Dataset items:
▬▬▬▬▬▬▬▬▬▬

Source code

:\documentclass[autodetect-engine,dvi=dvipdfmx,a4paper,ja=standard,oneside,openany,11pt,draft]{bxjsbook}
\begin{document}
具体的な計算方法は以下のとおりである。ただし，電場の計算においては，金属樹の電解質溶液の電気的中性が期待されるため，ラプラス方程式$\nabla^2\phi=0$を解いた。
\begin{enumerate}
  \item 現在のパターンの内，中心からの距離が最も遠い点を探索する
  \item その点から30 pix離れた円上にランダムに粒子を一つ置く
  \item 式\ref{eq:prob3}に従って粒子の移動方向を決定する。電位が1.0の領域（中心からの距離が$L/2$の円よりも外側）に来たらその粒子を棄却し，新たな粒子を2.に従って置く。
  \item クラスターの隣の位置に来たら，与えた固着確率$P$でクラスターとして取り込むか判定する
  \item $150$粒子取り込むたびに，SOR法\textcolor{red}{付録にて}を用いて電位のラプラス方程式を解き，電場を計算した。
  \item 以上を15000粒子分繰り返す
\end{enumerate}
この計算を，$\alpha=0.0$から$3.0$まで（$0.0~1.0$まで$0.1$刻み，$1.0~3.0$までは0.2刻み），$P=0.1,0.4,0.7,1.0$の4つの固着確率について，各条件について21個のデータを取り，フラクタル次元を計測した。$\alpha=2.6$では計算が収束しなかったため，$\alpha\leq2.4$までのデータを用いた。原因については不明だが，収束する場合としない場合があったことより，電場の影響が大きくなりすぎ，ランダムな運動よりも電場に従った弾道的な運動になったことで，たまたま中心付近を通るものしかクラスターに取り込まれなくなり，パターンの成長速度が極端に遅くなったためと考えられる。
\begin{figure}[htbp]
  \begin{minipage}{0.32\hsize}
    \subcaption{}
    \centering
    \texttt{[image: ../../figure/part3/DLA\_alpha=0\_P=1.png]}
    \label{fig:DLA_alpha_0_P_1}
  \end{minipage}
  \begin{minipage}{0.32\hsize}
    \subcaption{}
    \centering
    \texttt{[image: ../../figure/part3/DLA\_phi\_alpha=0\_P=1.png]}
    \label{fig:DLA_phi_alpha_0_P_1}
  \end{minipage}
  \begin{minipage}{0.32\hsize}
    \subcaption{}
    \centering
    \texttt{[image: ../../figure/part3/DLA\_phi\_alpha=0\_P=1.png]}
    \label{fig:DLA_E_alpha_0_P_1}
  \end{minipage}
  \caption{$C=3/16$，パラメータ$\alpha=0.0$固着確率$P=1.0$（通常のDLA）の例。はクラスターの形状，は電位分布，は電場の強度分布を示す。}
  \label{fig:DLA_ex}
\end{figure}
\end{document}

▬▬▬▬▬▬▬▬▬▬

The records above are to be given again in full, exactly.

* [SOLUTION FOR THIS PROBLEM]
Source code

:\documentclass[autodetect-engine,dvi=dvipdfmx,a4paper,ja=standard,oneside,openany,11pt,draft]{bxjsbook}
\begin{document}
具体的な計算方法は以下のとおりである。ただし，電場の計算においては，金属樹の電解質溶液の電気的中性が期待されるため，ラプラス方程式$\nabla^2\phi=0$を解いた。
\begin{enumerate}
  \item 現在のパターンの内，中心からの距離が最も遠い点を探索する
  \item その点から30 pix離れた円上にランダムに粒子を一つ置く
  \item 式\ref{eq:prob3}に従って粒子の移動方向を決定する。電位が1.0の領域（中心からの距離が$L/2$の円よりも外側）に来たらその粒子を棄却し，新たな粒子を2.に従って置く。
  \item クラスターの隣の位置に来たら，与えた固着確率$P$でクラスターとして取り込むか判定する
  \item $150$粒子取り込むたびに，SOR法\textcolor{red}{付録にて}を用いて電位のラプラス方程式を解き，電場を計算した。
  \item 以上を15000粒子分繰り返す
\end{enumerate}
この計算を，$\alpha=0.0$から$3.0$まで（$0.0~1.0$まで$0.1$刻み，$1.0~3.0$までは0.2刻み），$P=0.1,0.4,0.7,1.0$の4つの固着確率について，各条件について21個のデータを取り，フラクタル次元を計測した。$\alpha=2.6$では計算が収束しなかったため，$\alpha\leq2.4$までのデータを用いた。原因については不明だが，収束する場合としない場合があったことより，電場の影響が大きくなりすぎ，ランダムな運動よりも電場に従った弾道的な運動になったことで，たまたま中心付近を通るものしかクラスターに取り込まれなくなり，パターンの成長速度が極端に遅くなったためと考えられる。
\begin{figure}[htbp]
  \begin{minipage}{0.32\hsize}
    \subcaption{}
    \centering
    \texttt{[image: ../../figure/part3/DLA\_alpha=0\_P=1.png]}
    \label{fig:DLA_alpha_0_P_1}
  \end{minipage}
  \begin{minipage}{0.32\hsize}
    \subcaption{}
    \centering
    \texttt{[image: ../../figure/part3/DLA\_phi\_alpha=0\_P=1.png]}
    \label{fig:DLA_phi_alpha_0_P_1}
  \end{minipage}
  \begin{minipage}{0.32\hsize}
    \subcaption{}
    \centering
    \texttt{[image: ../../figure/part3/DLA\_phi\_alpha=0\_P=1.png]}
    \label{fig:DLA_E_alpha_0_P_1}
  \end{minipage}
  \caption{$C=3/16$，パラメータ$\alpha=0.0$固着確率$P=1.0$（通常のDLA）の例。はクラスターの形状，は電位分布，は電場の強度分布を示す。}
  \label{fig:DLA_ex}
\end{figure}
\end{document}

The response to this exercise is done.